For many, this is one of the hardest things to do. There is extensive research on how stress affects your ability to attend, concentrate, store and retrieve information. Add to this a disease and/or trauma and your brain just shuts down. Heart rate breathing is extremely important. The heart to brain communication system is through the vagus nerve and the sympathetic afferents. Through controlling your breath, you are able to have control of your brain and higher brain centers that influence registration, storage and retrieval. The emWave2 is a method to help you learn heart rate breathing. This method is not going to make the baby stop crying or make the leaky roof go away. Rather, it is going to give you a tool to help you cope better, which reduces the stress, thus allowing you to attend, concentrate, store and retrieve information more effectively.

4) Nutrition

What you eat affects your brain. Eating an anti-inflammatory diet that is high in protein and Omega 3 really makes a difference. I go into great details about the foods to eat and the foods to avoid my book, Coping with Concussion and Mild Traumatic Brain Injury. Also, in the Brain Health Recipes portion of my blog there is a wide variety of recipes specifically to help your brain health and your memory. Lastly, as part of our integrative team, we have an amazing nutritional educator.

5) Restorative Sleep

This area is extremely important, which is why I wrote a previous blog on sleep and devoted an entire chapter to sleep in my book. It is essential that you go to bed at the same time each night and wake up at the same time, if possible. Do not have sound machines or the radio or TV going during the night. Sleep is the first area that is most effected by disease, trauma and/or neglect related memory problems. Rescue Remedy sleep is very effective, as is taking a soothing bath along with the heart rate breathing that helps reduce the stress in your life so you can attain restorative sleep.

6) Exercise

This is a lot easier than you think. Park a block away from your office. Walk up the stairs instead of taking the elevator. Buy a big medicine ball and bounce on it while watching TV or a movie. Try isometric exercise. Try Tai Chi exercises. Move for a least 20 minutes a day!
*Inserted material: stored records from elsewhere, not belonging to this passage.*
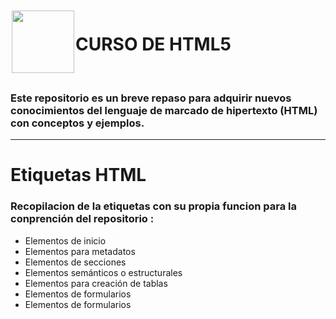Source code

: <img src="https://cdn.iconscout.com/icon/free/png-256/free-html5-41-1175209.png" style="width: 100px; height: 100px; margin: 2px;" align="left" >

<h1> CURSO DE HTML5 </h1> <br>

### Este repositorio es un breve repaso para adquirir nuevos conocimientos del lenguaje de marcado de hipertexto (HTML) con conceptos y ejemplos.

***
# Etiquetas HTML
### Recopilacion de la etiquetas con su propia funcion para la conprención del repositorio : 
 
-  Elementos de inicio
-  Elementos para metadatos
-  Elementos de secciones
-  Elementos semánticos o estructurales
-  Elementos para creación de tablas
-  Elementos de formularios
-  Elementos de formularios
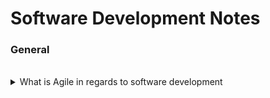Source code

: # Software Development Notes

### General

<br>

<details>
    <summary>What is Agile in regards to software development</summary>
    <hr>
    <p>
        <h5>
            <b>Summary:</b>
        </h5>
        Agile is a structured and iterative approach to project management and product development. It recognizes the volatility of product development, and provides a methodology for self-organizing teams to respond to change without going off the rails.
    </p>
    <br>
    <p>
        <h5>
            <b>More Information:</b>
        </h5>
        <h6>
            *Reference: <a href="https://www.atlassian.com/agile/kanban/kanban-vs-scrum">Atlassian</a>
        </h6>
    </p>
    <p>
        When it comes to implementing <b>Agile</b> and <b>DevOps</b>, <b>kanban</b> and <b>scrum</b> provide different ways to do so.
        It's easy to point out the differences between scrum practices and kanban practices, but that's just at the <b>surface level</b>. 
        While the practices differ, the principles are largely the same. Both frameworks will help you build better products (and services) with fewer headaches. 
        Agile is a structured and iterative approach to project management and product development. It recognizes the volatility of product development, and provides a methodology for self-organizing teams to respond to change without going off the rails. 
    </P>
</details>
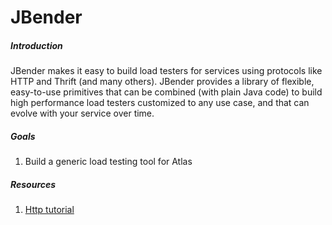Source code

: # JBender

##### Introduction
JBender makes it easy to build load testers for services using protocols like HTTP and Thrift (and many others). JBender provides 
a library of flexible, easy-to-use primitives that can be combined (with plain Java code) to build high performance load testers 
customized to any use case, and that can evolve with your service over time.

##### Goals
1. Build a generic load testing tool for Atlas


##### Resources
1. [Http tutorial](https://github.com/pinterest/jbender/blob/master/doc/http/TUTORIAL.md)

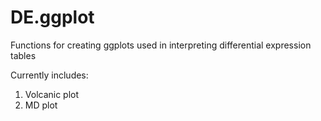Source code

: # DE.ggplot

Functions for creating ggplots used in interpreting differential expression tables

Currently includes:
1) Volcanic plot
2) MD plot
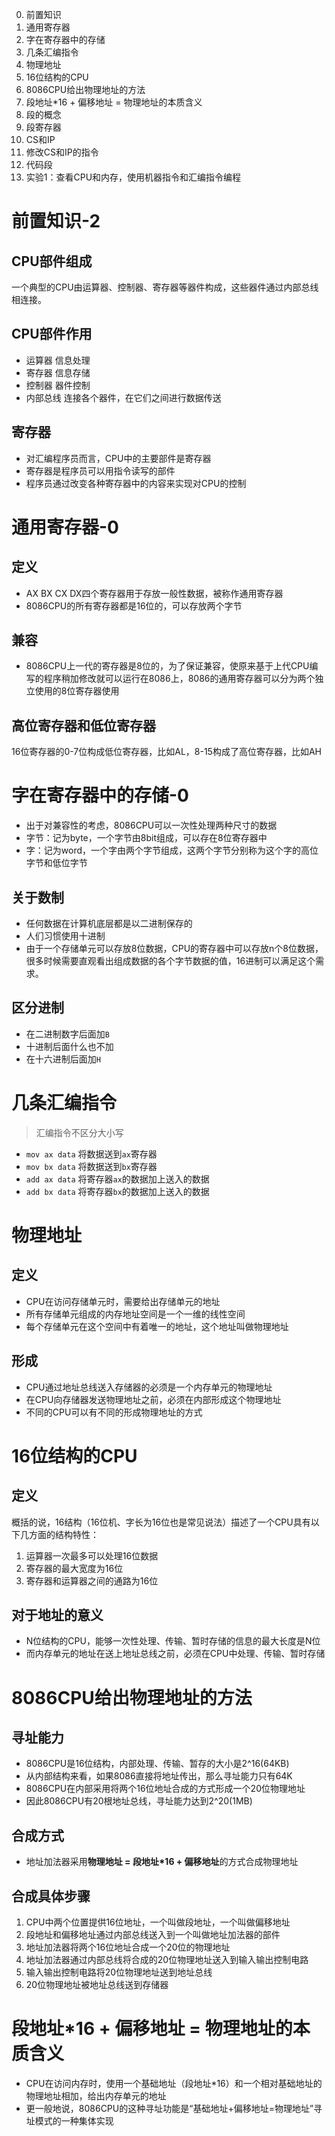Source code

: 0. 前置知识
1. 通用寄存器
2. 字在寄存器中的存储
3. 几条汇编指令
4. 物理地址
5. 16位结构的CPU
6. 8086CPU给出物理地址的方法
7. 段地址*16 + 偏移地址 = 物理地址的本质含义
8. 段的概念
9. 段寄存器
10. CS和IP
11. 修改CS和IP的指令
12. 代码段
13. 实验1：查看CPU和内存，使用机器指令和汇编指令编程



# 前置知识-2
## CPU部件组成
一个典型的CPU由运算器、控制器、寄存器等器件构成，这些器件通过内部总线相连接。

## CPU部件作用
- 运算器 信息处理
- 寄存器 信息存储
- 控制器 器件控制
- 内部总线 连接各个器件，在它们之间进行数据传送

## 寄存器
- 对汇编程序员而言，CPU中的主要部件是寄存器
- 寄存器是程序员可以用指令读写的部件
- 程序员通过改变各种寄存器中的内容来实现对CPU的控制


# 通用寄存器-0
## 定义
- AX BX CX DX四个寄存器用于存放一般性数据，被称作通用寄存器
- 8086CPU的所有寄存器都是16位的，可以存放两个字节

## 兼容
- 8086CPU上一代的寄存器是8位的，为了保证兼容，使原来基于上代CPU编写的程序稍加修改就可以运行在8086上，8086的通用寄存器可以分为两个独立使用的8位寄存器使用
 
## 高位寄存器和低位寄存器
16位寄存器的0-7位构成低位寄存器，比如AL，8-15构成了高位寄存器，比如AH


# 字在寄存器中的存储-0
- 出于对兼容性的考虑，8086CPU可以一次性处理两种尺寸的数据
- 字节：记为byte，一个字节由8bit组成，可以存在8位寄存器中
- 字：记为word，一个字由两个字节组成，这两个字节分别称为这个字的高位字节和低位字节

## 关于数制
- 任何数据在计算机底层都是以二进制保存的
- 人们习惯使用十进制
- 由于一个存储单元可以存放8位数据，CPU的寄存器中可以存放n个8位数据，很多时候需要直观看出组成数据的各个字节数据的值，16进制可以满足这个需求。

## 区分进制
- 在二进制数字后面加`B`
- 十进制后面什么也不加
- 在十六进制后面加`H`


# 几条汇编指令
> 汇编指令不区分大小写

- `mov ax data` 将数据送到`ax`寄存器
- `mov bx data` 将数据送到`bx`寄存器
- `add ax data` 将寄存器`ax`的数据加上送入的数据
- `add bx data` 将寄存器`bx`的数据加上送入的数据


# 物理地址
## 定义
- CPU在访问存储单元时，需要给出存储单元的地址
- 所有存储单元组成的内存地址空间是一个一维的线性空间
- 每个存储单元在这个空间中有着唯一的地址，这个地址叫做物理地址

## 形成
- CPU通过地址总线送入存储器的必须是一个内存单元的物理地址
- 在CPU向存储器发送物理地址之前，必须在内部形成这个物理地址
- 不同的CPU可以有不同的形成物理地址的方式


# 16位结构的CPU
## 定义
概括的说，16结构（16位机、字长为16位也是常见说法）描述了一个CPU具有以下几方面的结构特性：
1. 运算器一次最多可以处理16位数据
1. 寄存器的最大宽度为16位
1. 寄存器和运算器之间的通路为16位

## 对于地址的意义
- N位结构的CPU，能够一次性处理、传输、暂时存储的信息的最大长度是N位
- 而内存单元的地址在送上地址总线之前，必须在CPU中处理、传输、暂时存储


# 8086CPU给出物理地址的方法
## 寻址能力
- 8086CPU是16位结构，内部处理、传输、暂存的大小是2^16(64KB)
- 从内部结构来看，如果8086直接将地址传出，那么寻址能力只有64K
- 8086CPU在内部采用将两个16位地址合成的方式形成一个20位物理地址
- 因此8086CPU有20根地址总线，寻址能力达到2^20(1MB)

## 合成方式
- 地址加法器采用**物理地址 = 段地址*16 + 偏移地址**的方式合成物理地址

## 合成具体步骤
1. CPU中两个位置提供16位地址，一个叫做段地址，一个叫做偏移地址
2. 段地址和偏移地址通过内部总线送入到一个叫做地址加法器的部件
3. 地址加法器将两个16位地址合成一个20位的物理地址
4. 地址加法器通过内部总线将合成的20位物理地址送入到输入输出控制电路   
5. 输入输出控制电路将20位物理地址送到地址总线
6. 20位物理地址被地址总线送到存储器


# 段地址*16 + 偏移地址 = 物理地址的本质含义
- CPU在访问内存时，使用一个基础地址（段地址*16）和一个相对基础地址的物理地址相加，给出内存单元的地址
- 更一般地说，8086CPU的这种寻址功能是“基础地址+偏移地址=物理地址”寻址模式的一种集体实现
7) Be Careful with Prescription Medication

If you had a brain injury, do NOT take any medication that will affect your central nervous system (CNS) unless it is LIFE or DEATH. Every medication has some side-effects. Only use the medication, if and only if, the positive effects outweigh the negative. If you are in severe pain and need to take a medication for your pain, be aware it will affect your memory. There are major drug categories that will affect your memory including sleep aides, steroids, antiepileptic drugs, tranquilizers, anti-anxiety drugs, and muscle relaxants to name a few. Again, be sure to use prescription medication and even some herbal remedies with caution.

8) Alcohol, Wine, Beer and Drugs

This is a no brainersm! Use any of these, especially together, and lose your memory. Period. This is especially true if you have had a form of disease or trauma to the brain. So, this is your choice. Now I’m not saying I never have a drink of wine on a Saturday night, but if I do, I understand the consequences and do not plan to have a consultation or see a patient on Sunday.

9) Stop Smoking

With a brain injury there is a decrease of oxygen to the brain. When you smoke there is even less.

10) Reduce your Caffeine

This is a mixed area, because for some people with memory problems caffeine can actually help in the short term to attend or focus, yet in the long run it can cause adrenal exhaustion, which effects retrieval of information.

Now you have a choice. You can continue to neglect yourself, which will definitely cause you some form of memory loss. This is especially true if you have a disease or trauma to the brain. Or, you can take the 10 suggestions presented above and make changes to improve your life and memory.

The next blog will present methods and treatments using conventional, complementary and alternative approaches for improving your memory as a result of diseases and/or trauma. What is important to know is that there is a way.